- _EXERCISE_: Looking at the records below, say how many lines include "begin", and add nothing else.

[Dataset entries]
^^^^
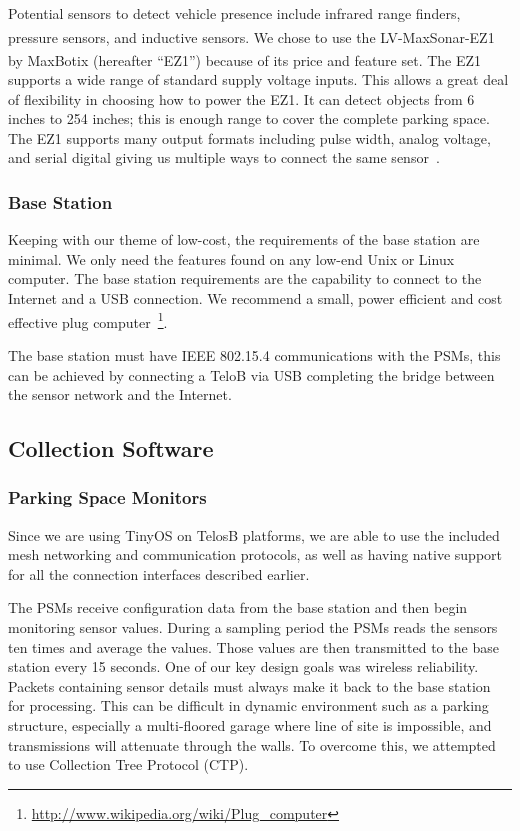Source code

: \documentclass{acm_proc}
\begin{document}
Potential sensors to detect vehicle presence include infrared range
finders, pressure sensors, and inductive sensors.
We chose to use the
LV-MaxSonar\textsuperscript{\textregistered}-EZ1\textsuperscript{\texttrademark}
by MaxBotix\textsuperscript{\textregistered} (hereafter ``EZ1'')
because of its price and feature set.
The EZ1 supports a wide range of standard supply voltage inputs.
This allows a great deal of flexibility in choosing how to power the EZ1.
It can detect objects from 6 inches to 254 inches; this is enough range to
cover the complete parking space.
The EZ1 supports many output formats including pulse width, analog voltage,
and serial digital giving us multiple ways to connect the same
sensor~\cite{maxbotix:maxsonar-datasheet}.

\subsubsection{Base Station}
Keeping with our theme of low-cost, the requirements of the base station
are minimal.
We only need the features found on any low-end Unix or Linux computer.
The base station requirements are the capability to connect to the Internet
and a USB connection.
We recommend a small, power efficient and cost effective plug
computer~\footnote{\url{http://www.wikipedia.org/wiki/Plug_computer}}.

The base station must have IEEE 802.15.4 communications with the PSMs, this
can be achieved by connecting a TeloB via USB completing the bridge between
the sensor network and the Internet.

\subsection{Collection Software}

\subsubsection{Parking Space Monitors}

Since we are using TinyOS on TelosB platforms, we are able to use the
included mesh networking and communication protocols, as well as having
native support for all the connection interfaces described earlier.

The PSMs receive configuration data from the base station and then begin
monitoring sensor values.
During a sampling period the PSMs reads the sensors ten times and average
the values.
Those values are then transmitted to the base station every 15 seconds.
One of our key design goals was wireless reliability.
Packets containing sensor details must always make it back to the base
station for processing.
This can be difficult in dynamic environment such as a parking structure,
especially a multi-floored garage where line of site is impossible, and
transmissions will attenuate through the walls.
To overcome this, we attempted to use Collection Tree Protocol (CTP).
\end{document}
^^^^
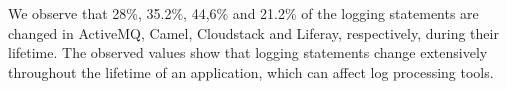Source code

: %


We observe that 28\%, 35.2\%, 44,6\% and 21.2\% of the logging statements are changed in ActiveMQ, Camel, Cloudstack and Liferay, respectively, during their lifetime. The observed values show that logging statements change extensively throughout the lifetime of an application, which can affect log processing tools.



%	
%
^^^^
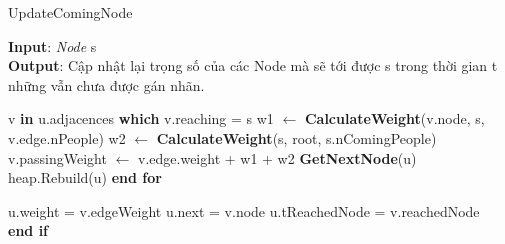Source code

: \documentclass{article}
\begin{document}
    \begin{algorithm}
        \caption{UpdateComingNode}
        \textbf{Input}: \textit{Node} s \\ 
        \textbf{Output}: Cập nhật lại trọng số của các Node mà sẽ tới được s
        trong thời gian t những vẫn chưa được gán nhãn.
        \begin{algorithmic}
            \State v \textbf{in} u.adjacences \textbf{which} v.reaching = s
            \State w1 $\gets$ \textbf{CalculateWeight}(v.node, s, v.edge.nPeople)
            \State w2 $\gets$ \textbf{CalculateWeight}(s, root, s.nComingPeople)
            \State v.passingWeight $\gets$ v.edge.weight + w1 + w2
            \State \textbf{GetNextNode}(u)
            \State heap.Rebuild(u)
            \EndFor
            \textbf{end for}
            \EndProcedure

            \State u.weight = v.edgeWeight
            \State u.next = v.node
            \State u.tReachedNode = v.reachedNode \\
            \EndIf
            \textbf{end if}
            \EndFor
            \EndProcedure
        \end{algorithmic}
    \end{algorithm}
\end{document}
^^^^
- _ANSWER SECTION_: 5